> Work instructions: Every line of the entries with the word "going" in it should be shown.

::::::

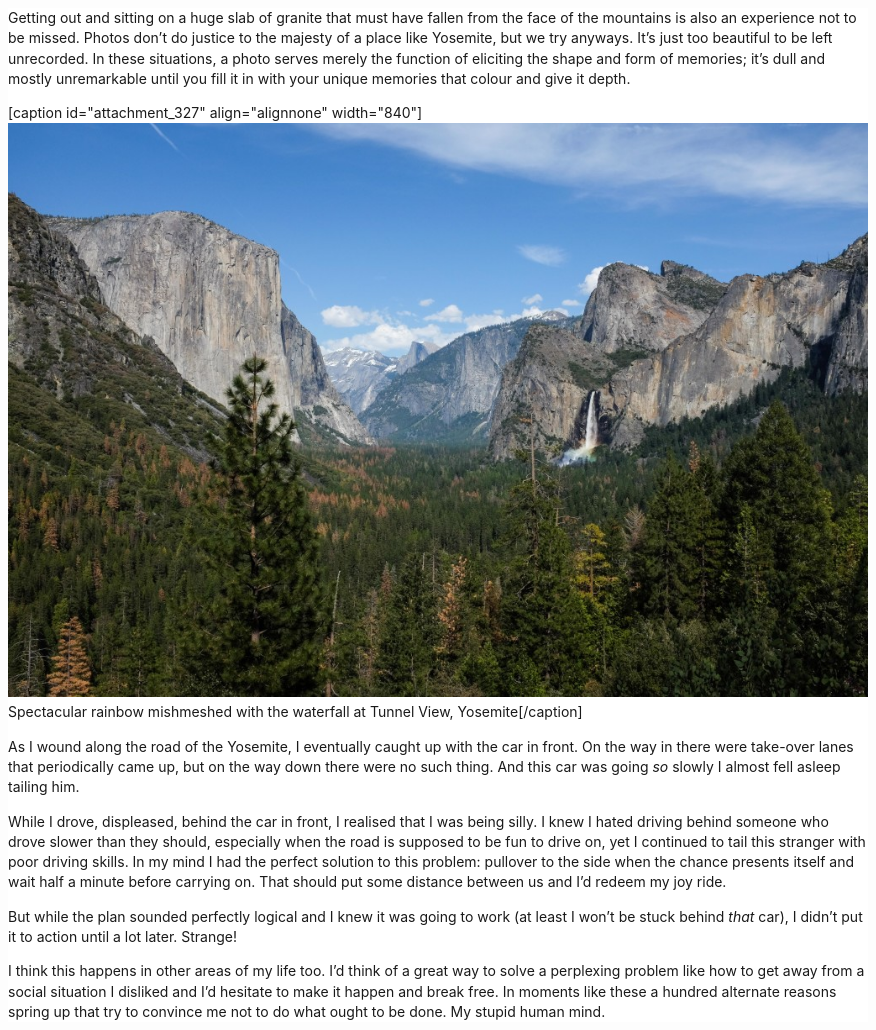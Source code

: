 Getting out and sitting on a huge slab of granite that must have fallen from the face of the mountains is also an experience not to be missed. Photos don’t do justice to the majesty of a place like Yosemite, but we try anyways. It’s just too beautiful to be left unrecorded. In these situations, a photo serves merely the function of eliciting the shape and form of memories; it’s dull and mostly unremarkable until you fill it in with your unique memories that colour and give it depth.

\[caption id="attachment\_327" align="alignnone" width="840"\]![Spectacular rainbow mishmeshed with the waterfall at Tunnel View, Yosemite](images/DSCF8311_edited-1-1024x683.jpg) Spectacular rainbow mishmeshed with the waterfall at Tunnel View, Yosemite\[/caption\]

As I wound along the road of the Yosemite, I eventually caught up with the car in front. On the way in there were take-over lanes that periodically came up, but on the way down there were no such thing. And this car was going _so_ slowly I almost fell asleep tailing him.

While I drove, displeased, behind the car in front, I realised that I was being silly. I knew I hated driving behind someone who drove slower than they should, especially when the road is supposed to be fun to drive on, yet I continued to tail this stranger with poor driving skills. In my mind I had the perfect solution to this problem: pullover to the side when the chance presents itself and wait half a minute before carrying on. That should put some distance between us and I’d redeem my joy ride.

But while the plan sounded perfectly logical and I knew it was going to work (at least I won’t be stuck behind _that_ car), I didn’t put it to action until a lot later. Strange!

I think this happens in other areas of my life too. I’d think of a great way to solve a perplexing problem like how to get away from a social situation I disliked and I’d hesitate to make it happen and break free. In moments like these a hundred alternate reasons spring up that try to convince me not to do what ought to be done. My stupid human mind.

::::::

> Written response:
As I wound along the road of the Yosemite, I eventually caught up with the car in front. On the way in there were take-over lanes that periodically came up, but on the way down there were no such thing. And this car was going _so_ slowly I almost fell asleep tailing him.
But while the plan sounded perfectly logical and I knew it was going to work (at least I won’t be stuck behind _that_ car), I didn’t put it to action until a lot later. Strange!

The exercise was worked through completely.